The 1st quarter 2018 GDP growth came in at 2.0 percent which is much better than the past several opening quarters. We may finally be breaking out of the so-called new normal, and the impact of tax reform is just beginning to be seen.
The official unemployment rate dropped to 4.0 percent in June. The labor market keeps improving and perhaps more importantly, we are seeing wage growth of 2.7 percent. That is an encouraging sign.
Inflation is at 2.9 percent based on the latest consumer price index report. Core inflation stands below the Fed target at 2.3 percent. This is higher than it has been in some time and will likely lead to further rate hikes from the Federal Reserve. +
Tariff talk put a scare in the market. For the quarter the S&P 500 finished up 3.43 percent but how we got there was the real story. Growth outpaced value for the sixth quarter in a row. The Russell 1000 Growth index finished up 5.76 percent, while its value counterpart was up only 1.18 percent. Small companies led the way with the Russell 2000 up 7.75 percent.

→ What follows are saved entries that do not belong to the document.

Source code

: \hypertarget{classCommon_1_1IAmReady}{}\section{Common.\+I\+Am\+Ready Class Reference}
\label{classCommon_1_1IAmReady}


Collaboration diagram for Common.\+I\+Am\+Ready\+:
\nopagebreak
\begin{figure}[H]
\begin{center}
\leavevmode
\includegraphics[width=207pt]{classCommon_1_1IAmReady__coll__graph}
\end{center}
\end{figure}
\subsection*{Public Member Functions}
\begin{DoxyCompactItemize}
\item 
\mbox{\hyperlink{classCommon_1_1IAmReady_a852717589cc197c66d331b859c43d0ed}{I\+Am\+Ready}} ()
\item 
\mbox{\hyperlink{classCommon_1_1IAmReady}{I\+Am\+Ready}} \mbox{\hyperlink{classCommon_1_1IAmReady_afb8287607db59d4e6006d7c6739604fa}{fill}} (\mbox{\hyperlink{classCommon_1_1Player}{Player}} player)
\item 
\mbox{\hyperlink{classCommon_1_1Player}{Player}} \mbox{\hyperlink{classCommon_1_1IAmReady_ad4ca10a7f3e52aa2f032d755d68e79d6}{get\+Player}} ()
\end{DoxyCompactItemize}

Bonds dropped during the quarter as interest rates crept higher. The Barclays US Aggregate Bond index ended down 0.16 percent. High yield bonds ended the quarter up 1.00 percent.
International stocks suffered over trade. The EAFE index finished down 0.97 percent while the MSCI Emerging Markets index ended the quarter down 7.86 percent. +
Volatility has returned and is likely to stay. We are still positive on the markets for the year as the economy and corporate earnings are still strong. Those are the things that really matter. In the meantime any threat of a trade war or other political unrest will continue to cause day to day fluctuations.
Small company stocks should do well. Emerging markets still look attractive as do international stocks but momentum has turned negative with trade talk.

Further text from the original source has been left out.